I did not know this before, but “potatoes,” like most of our roots and tubers, are things we plant and care for in order to keep the tunneling moles well nourished. Kidding, but not entirely; I’ll explain in the next post.

Heeler dog: possibly the most important animal on a small farm

Red Heeler mixA hawk just killed one of our Welsummer chicks, but Daks, our Red Heeler mix, got there in time to prevent the hawk from getting a meal out of it, so it won’t start to see our field as the Easy Chicken Place.

When Teri found the dead bird, Daks was lying next to her, guarding. Then we had to find the other chickens, who had scattered to hiding places and would be vulnerable when they came out alone looking for their flock.

Daks came through again; he knows what “Where’s the chicken?” means, and guides us to their hiding places so they can be herded back to the relative safety of their group.

The amazing thing about all the stuff he does to help us – watching the sky for hawks and driving them off (usually before they do any harm), finding lost birds, etc. – is that we haven’t overtly trained him to do these things; he figures out what we’re trying to accomplish and jumps in to help.

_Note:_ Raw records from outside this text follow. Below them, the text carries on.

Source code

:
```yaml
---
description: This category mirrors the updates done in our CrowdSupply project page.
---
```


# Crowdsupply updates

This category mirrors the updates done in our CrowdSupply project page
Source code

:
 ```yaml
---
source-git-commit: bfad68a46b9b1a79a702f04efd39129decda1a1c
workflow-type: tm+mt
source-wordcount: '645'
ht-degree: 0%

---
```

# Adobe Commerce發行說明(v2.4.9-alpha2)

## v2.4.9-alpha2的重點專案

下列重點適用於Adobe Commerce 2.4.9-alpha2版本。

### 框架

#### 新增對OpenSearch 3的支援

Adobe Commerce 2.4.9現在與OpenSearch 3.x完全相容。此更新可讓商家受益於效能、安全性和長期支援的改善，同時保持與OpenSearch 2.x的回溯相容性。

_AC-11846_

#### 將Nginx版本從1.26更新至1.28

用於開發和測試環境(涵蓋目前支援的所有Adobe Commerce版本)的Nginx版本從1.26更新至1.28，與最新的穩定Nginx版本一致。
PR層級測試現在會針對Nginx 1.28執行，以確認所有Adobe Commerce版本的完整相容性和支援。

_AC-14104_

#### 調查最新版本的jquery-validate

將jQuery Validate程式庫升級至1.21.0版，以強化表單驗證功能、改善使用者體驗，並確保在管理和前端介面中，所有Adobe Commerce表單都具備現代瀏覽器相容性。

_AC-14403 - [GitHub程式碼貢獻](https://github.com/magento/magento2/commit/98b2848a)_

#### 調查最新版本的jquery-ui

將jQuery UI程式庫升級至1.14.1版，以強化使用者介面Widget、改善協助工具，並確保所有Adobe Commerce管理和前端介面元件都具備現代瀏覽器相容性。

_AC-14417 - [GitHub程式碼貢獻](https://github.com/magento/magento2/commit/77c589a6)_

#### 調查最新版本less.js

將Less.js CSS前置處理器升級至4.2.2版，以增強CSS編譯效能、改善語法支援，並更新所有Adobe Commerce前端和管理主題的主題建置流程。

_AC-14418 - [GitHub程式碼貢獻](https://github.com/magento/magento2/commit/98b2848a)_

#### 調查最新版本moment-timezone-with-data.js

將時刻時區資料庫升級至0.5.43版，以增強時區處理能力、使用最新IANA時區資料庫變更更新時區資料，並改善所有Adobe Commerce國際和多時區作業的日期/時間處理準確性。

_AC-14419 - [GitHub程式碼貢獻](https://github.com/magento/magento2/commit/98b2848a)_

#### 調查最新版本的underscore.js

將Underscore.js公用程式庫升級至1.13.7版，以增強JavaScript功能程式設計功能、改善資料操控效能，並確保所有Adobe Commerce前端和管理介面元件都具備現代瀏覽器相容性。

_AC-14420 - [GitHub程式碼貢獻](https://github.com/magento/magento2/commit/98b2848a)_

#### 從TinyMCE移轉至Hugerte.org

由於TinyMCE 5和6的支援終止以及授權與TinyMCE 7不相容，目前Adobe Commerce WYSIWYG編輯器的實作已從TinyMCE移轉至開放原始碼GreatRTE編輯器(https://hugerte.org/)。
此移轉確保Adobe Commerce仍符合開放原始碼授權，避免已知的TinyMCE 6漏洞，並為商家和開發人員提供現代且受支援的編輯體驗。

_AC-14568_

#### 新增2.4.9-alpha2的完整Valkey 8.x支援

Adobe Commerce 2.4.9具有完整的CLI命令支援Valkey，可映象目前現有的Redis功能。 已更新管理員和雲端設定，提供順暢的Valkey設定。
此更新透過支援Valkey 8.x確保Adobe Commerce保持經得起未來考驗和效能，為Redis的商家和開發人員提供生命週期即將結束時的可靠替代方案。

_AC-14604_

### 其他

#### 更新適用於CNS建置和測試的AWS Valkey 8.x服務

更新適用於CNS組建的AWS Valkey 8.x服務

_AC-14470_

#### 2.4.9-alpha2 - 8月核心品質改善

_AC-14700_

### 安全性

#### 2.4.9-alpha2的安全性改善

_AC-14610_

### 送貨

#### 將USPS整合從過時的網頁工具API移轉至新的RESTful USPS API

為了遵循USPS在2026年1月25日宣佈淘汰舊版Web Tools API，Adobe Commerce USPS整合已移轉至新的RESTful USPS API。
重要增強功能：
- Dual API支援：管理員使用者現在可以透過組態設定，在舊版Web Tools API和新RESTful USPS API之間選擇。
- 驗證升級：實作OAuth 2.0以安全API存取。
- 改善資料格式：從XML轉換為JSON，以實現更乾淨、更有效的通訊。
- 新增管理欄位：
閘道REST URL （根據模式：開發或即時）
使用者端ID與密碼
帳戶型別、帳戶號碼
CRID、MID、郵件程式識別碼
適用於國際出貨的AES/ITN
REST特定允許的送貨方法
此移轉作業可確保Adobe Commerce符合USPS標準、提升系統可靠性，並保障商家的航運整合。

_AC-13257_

For instance, watching for hawks – Daks noticed that Teri and I would run out clapping our hands and shouting whenever a hawk circled the field, and he just took over, and now works hard all day long to keep everyone safe. A few weeks ago he treed a big tomcat who was prowling around near the chicken coop, and once he came charging up barking and snarling at just the right moment to drastically change the dynamic when an Up To No Good (semi)human trespasser was starting to get aggressive with me after I foolishly confronted him unarmed.

Daks was rewarded with chicken feet (crunchy dog delicacy!) and entrails for his good work today.

But it’s still sad dressing out a beautiful little 1-lb chicken who would have grown up to lay big, chocolate-brown eggs…especially when it happens before breakfast!